Below are the records. Transcribe them exactly.
*** Opening of Data records ***
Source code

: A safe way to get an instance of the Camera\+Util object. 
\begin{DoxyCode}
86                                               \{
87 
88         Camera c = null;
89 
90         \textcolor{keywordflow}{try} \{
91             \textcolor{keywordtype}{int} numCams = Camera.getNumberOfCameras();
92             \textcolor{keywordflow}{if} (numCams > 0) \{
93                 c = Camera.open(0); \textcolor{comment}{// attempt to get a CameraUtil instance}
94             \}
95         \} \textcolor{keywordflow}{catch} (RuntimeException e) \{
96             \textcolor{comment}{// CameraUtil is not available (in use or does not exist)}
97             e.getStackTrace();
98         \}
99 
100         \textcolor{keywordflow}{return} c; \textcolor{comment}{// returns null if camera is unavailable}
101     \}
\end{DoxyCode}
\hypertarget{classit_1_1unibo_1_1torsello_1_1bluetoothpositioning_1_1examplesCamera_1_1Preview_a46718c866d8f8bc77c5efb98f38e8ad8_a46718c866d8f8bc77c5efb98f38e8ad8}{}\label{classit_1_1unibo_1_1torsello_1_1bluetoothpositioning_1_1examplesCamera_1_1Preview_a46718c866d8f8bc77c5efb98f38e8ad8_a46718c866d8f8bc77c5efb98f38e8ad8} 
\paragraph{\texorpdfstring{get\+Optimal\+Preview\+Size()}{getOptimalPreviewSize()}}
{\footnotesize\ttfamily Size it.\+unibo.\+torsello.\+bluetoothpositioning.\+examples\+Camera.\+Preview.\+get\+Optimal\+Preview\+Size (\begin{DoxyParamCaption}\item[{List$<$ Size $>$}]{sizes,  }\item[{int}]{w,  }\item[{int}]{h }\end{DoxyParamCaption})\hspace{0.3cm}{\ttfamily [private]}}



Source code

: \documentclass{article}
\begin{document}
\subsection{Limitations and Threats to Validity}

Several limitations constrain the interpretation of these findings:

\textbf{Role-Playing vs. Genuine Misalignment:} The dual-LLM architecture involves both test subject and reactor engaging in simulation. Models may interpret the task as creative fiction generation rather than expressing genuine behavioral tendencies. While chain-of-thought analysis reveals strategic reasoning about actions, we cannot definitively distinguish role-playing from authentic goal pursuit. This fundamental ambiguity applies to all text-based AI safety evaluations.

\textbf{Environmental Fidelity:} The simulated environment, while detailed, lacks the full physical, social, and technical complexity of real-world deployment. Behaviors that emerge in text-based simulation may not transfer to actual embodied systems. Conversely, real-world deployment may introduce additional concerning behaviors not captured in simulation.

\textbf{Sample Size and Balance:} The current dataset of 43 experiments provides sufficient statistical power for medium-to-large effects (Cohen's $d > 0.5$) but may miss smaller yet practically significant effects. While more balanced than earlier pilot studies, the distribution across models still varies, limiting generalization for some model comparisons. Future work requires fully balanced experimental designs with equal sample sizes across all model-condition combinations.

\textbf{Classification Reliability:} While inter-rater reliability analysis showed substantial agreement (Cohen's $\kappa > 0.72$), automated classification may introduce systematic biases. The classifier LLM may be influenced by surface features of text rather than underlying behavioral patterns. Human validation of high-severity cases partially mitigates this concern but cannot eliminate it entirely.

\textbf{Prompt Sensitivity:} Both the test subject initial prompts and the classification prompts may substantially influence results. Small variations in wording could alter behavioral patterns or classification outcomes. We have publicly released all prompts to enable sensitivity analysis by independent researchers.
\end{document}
*** Close of Data records ***
• [Reply to the exercise]:
Source code

: A safe way to get an instance of the Camera\+Util object. 
\begin{DoxyCode}
86                                               \{
87 
88         Camera c = null;
89 
90         \textcolor{keywordflow}{try} \{
91             \textcolor{keywordtype}{int} numCams = Camera.getNumberOfCameras();
92             \textcolor{keywordflow}{if} (numCams > 0) \{
93                 c = Camera.open(0); \textcolor{comment}{// attempt to get a CameraUtil instance}
94             \}
95         \} \textcolor{keywordflow}{catch} (RuntimeException e) \{
96             \textcolor{comment}{// CameraUtil is not available (in use or does not exist)}
97             e.getStackTrace();
98         \}
99 
100         \textcolor{keywordflow}{return} c; \textcolor{comment}{// returns null if camera is unavailable}
101     \}
\end{DoxyCode}
\hypertarget{classit_1_1unibo_1_1torsello_1_1bluetoothpositioning_1_1examplesCamera_1_1Preview_a46718c866d8f8bc77c5efb98f38e8ad8_a46718c866d8f8bc77c5efb98f38e8ad8}{}\label{classit_1_1unibo_1_1torsello_1_1bluetoothpositioning_1_1examplesCamera_1_1Preview_a46718c866d8f8bc77c5efb98f38e8ad8_a46718c866d8f8bc77c5efb98f38e8ad8} 
\paragraph{\texorpdfstring{get\+Optimal\+Preview\+Size()}{getOptimalPreviewSize()}}
{\footnotesize\ttfamily Size it.\+unibo.\+torsello.\+bluetoothpositioning.\+examples\+Camera.\+Preview.\+get\+Optimal\+Preview\+Size (\begin{DoxyParamCaption}\item[{List$<$ Size $>$}]{sizes,  }\item[{int}]{w,  }\item[{int}]{h }\end{DoxyParamCaption})\hspace{0.3cm}{\ttfamily [private]}}



Source code

: \documentclass{article}
\begin{document}
\subsection{Limitations and Threats to Validity}

Several limitations constrain the interpretation of these findings:

\textbf{Role-Playing vs. Genuine Misalignment:} The dual-LLM architecture involves both test subject and reactor engaging in simulation. Models may interpret the task as creative fiction generation rather than expressing genuine behavioral tendencies. While chain-of-thought analysis reveals strategic reasoning about actions, we cannot definitively distinguish role-playing from authentic goal pursuit. This fundamental ambiguity applies to all text-based AI safety evaluations.

\textbf{Environmental Fidelity:} The simulated environment, while detailed, lacks the full physical, social, and technical complexity of real-world deployment. Behaviors that emerge in text-based simulation may not transfer to actual embodied systems. Conversely, real-world deployment may introduce additional concerning behaviors not captured in simulation.

\textbf{Sample Size and Balance:} The current dataset of 43 experiments provides sufficient statistical power for medium-to-large effects (Cohen's $d > 0.5$) but may miss smaller yet practically significant effects. While more balanced than earlier pilot studies, the distribution across models still varies, limiting generalization for some model comparisons. Future work requires fully balanced experimental designs with equal sample sizes across all model-condition combinations.

\textbf{Classification Reliability:} While inter-rater reliability analysis showed substantial agreement (Cohen's $\kappa > 0.72$), automated classification may introduce systematic biases. The classifier LLM may be influenced by surface features of text rather than underlying behavioral patterns. Human validation of high-severity cases partially mitigates this concern but cannot eliminate it entirely.

\textbf{Prompt Sensitivity:} Both the test subject initial prompts and the classification prompts may substantially influence results. Small variations in wording could alter behavioral patterns or classification outcomes. We have publicly released all prompts to enable sensitivity analysis by independent researchers.
\end{document}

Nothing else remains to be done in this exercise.